On Tue, Apr 25, 2023, 7:14 PM Gregory Nutt <spudan...@gmail.com> wrote:

> On 4/25/2023 11:38 AM, Nathan Hartman wrote:
>
>  > I like the idea of keeping documentation in sync with the code(as much
> as
>  > possible given our volunteer-based project).
>
> I wouldn't make a plan that depends on that.  Engineers are notoriously
> bad at maintaining documentation.  And international projects like this
> one also have language issues.
>
> I presume that English is the language for NuttX documentation?  In the
> past we did have partial ports of the DocuWiki to Portuguese and
> Turkish, but I think English has been the primary language.
>
> The majority of NuttX contributors may not be fluent in English.
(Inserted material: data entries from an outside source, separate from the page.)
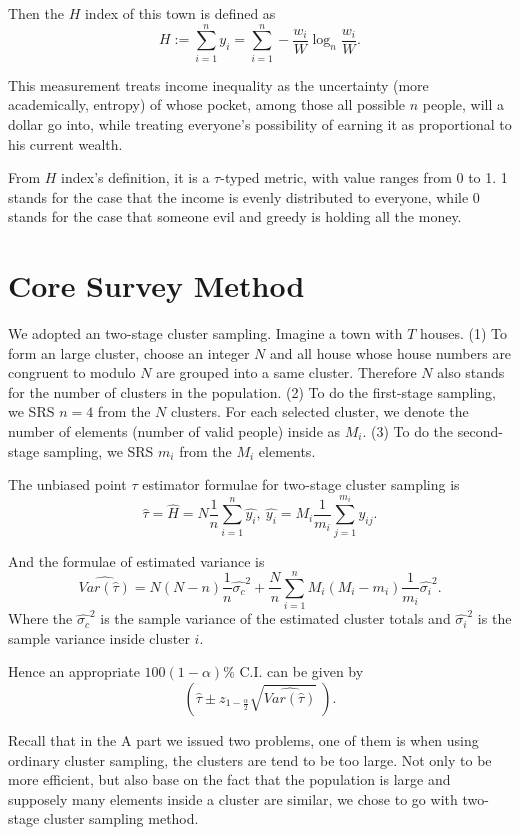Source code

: \documentclass[12pt]{article}%
\begin{document}
Then the $H$ index of this town is defined as 
$$H:=\sum_{i=1}^{n}y_i= \sum_{i=1}^n -\frac{w_i}{W}\log_{n}{\frac{w_i}{W}}.$$

This measurement treats income inequality as the uncertainty 
(more academically, entropy) of 
whose pocket, among those all possible $n$ people, will a dollar go into, 
while treating everyone's possibility of earning it as 
proportional to his current wealth.

From $H$ index's definition, it is a $\tau$-typed metric, 
with value ranges from 0 to 1. 
1 stands for the case that the income is evenly distributed to everyone,
while 0 stands for the case that 
someone evil and greedy is holding all the money.

\section{Core Survey Method}
We adopted an two-stage cluster sampling. 
Imagine a town with $T$ houses. 
(1) To form an large cluster, choose an integer $N$ 
and all house whose house numbers are congruent to modulo $N$
are grouped into a same cluster. 
Therefore $N$ also stands for the number of clusters in the population. 
(2) To do the first-stage sampling, we SRS $n=4$ from the $N$ clusters. 
For each selected cluster,
we denote the number of elements (number of valid people) inside as $M_i$.
(3) To do the second-stage sampling, we SRS $m_i$ from the $M_i$ elements.

The unbiased point $\tau$ estimator formulae for two-stage cluster sampling is 
$$\hat{\tau}=\hat{H}=N\frac{1}{n} \sum_{i=1}^n \hat{y_i},~
\hat{y_i}=M_i\frac{1}{m_i} \sum_{j=1}^{m_i}y_{ij}.$$

And the formulae of estimated variance is 
$$\widehat{Var(\hat{\tau})} = 
N(N-n)\frac{1}{n}\hat{\sigma_c}^2
+\frac{N}{n}\sum_{i=1}^{n}M_i(M_i-m_i)\frac{1}{m_i}\hat{\sigma_i}^2.$$ 
Where the $\hat{\sigma_c}^2$ is the sample variance of the estimated cluster
totals and $\hat{\sigma_i}^2$ is the sample variance inside cluster $i$.

Hence an appropriate $100(1-\alpha)\% $ C.I. can be given by 
$$(\hat{\tau} \pm z_{1-\frac{\alpha}{2}} \sqrt{\widehat{Var(\hat{\tau})}}~).$$

Recall that in the A part we issued two problems, 
one of them is when using ordinary cluster sampling, 
the clusters are tend to be too large. 
Not only to be more efficient, but also
base on the fact that the population is large and supposely many elements
inside a cluster are similar, 
we chose to go with two-stage cluster sampling method.
\end{document}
They
> may speak only their native language or may have limitations in their
> English skills.  You can see this in the complete absence of comments in
> sections of code.
>
> So (1) you can never be assured that code is even close to
> self-documenting and (2) you have to assume the burden of any
> documentation effort will fall on the native English speakers and those
> with very good English-as-a-second-language skills.
>
>  > Regarding the CWIKI, suppose we want to document something in
> particular.
>  > The CWIKI can be a good place for several people to put it together with
>  > realtime collaboration without having to deal with GitHub PRs and
> whatever,
>  > and when it gets close to ready, it can be migrated into Documentation.
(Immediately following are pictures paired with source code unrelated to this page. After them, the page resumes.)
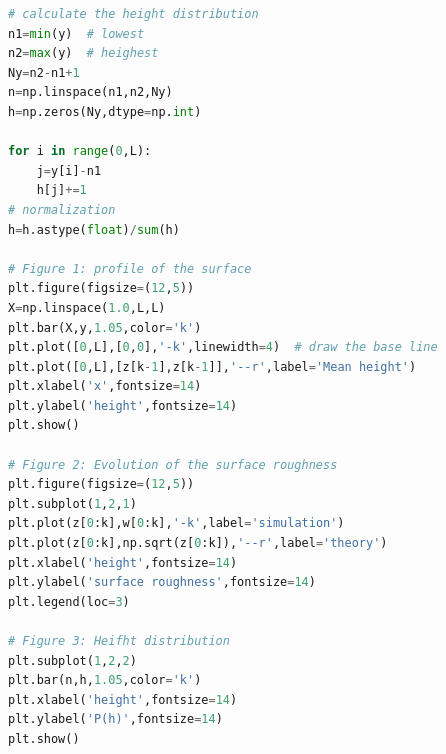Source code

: \begin{lstlisting}[language=python]
# calculate the height distribution
n1=min(y)  # lowest
n2=max(y)  # heighest
Ny=n2-n1+1
n=np.linspace(n1,n2,Ny)
h=np.zeros(Ny,dtype=np.int)

for i in range(0,L):
    j=y[i]-n1
    h[j]+=1
# normalization
h=h.astype(float)/sum(h)

# Figure 1: profile of the surface
plt.figure(figsize=(12,5))
X=np.linspace(1.0,L,L)
plt.bar(X,y,1.05,color='k')
plt.plot([0,L],[0,0],'-k',linewidth=4)  # draw the base line
plt.plot([0,L],[z[k-1],z[k-1]],'--r',label='Mean height')
plt.xlabel('x',fontsize=14)
plt.ylabel('height',fontsize=14)
plt.show()

# Figure 2: Evolution of the surface roughness
plt.figure(figsize=(12,5))
plt.subplot(1,2,1)
plt.plot(z[0:k],w[0:k],'-k',label='simulation')
plt.plot(z[0:k],np.sqrt(z[0:k]),'--r',label='theory')
plt.xlabel('height',fontsize=14)
plt.ylabel('surface roughness',fontsize=14)
plt.legend(loc=3)

# Figure 3: Heifht distribution
plt.subplot(1,2,2)
plt.bar(n,h,1.05,color='k')
plt.xlabel('height',fontsize=14)
plt.ylabel('P(h)',fontsize=14)
plt.show()
\end{lstlisting}
\normalsize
>  > This is what we've been doing with the Release Notes and it seems to
> work
>  > well.
>
> AFAIK no one contributes to the CWIKI.  I have always wanted to have
> community-based documentation development like you could get with a
> Wiki.  There were several contributors to the old DocuWiki but I would
> not consider it successful in this regard either.
>
> As I recall, it is not a simple matter for a non-committer in the
> community to get access to Confluence in order to modify the Wiki. Is
> that correct?
>

You have to make an Apache account now because the amount of spam the wiki
was seeing was too high. Unless we want to get in the moderation business I
expect to see a lot of that on any wiki these days (I even had to turn off
comments on my captcha protected blog no one reads....). If anyone does
have something they want to add to the wiki that we are not porting to the
repo I'm happy to help get them setup. It has been useful as mentioned for
adhoc things like getting the release notes together.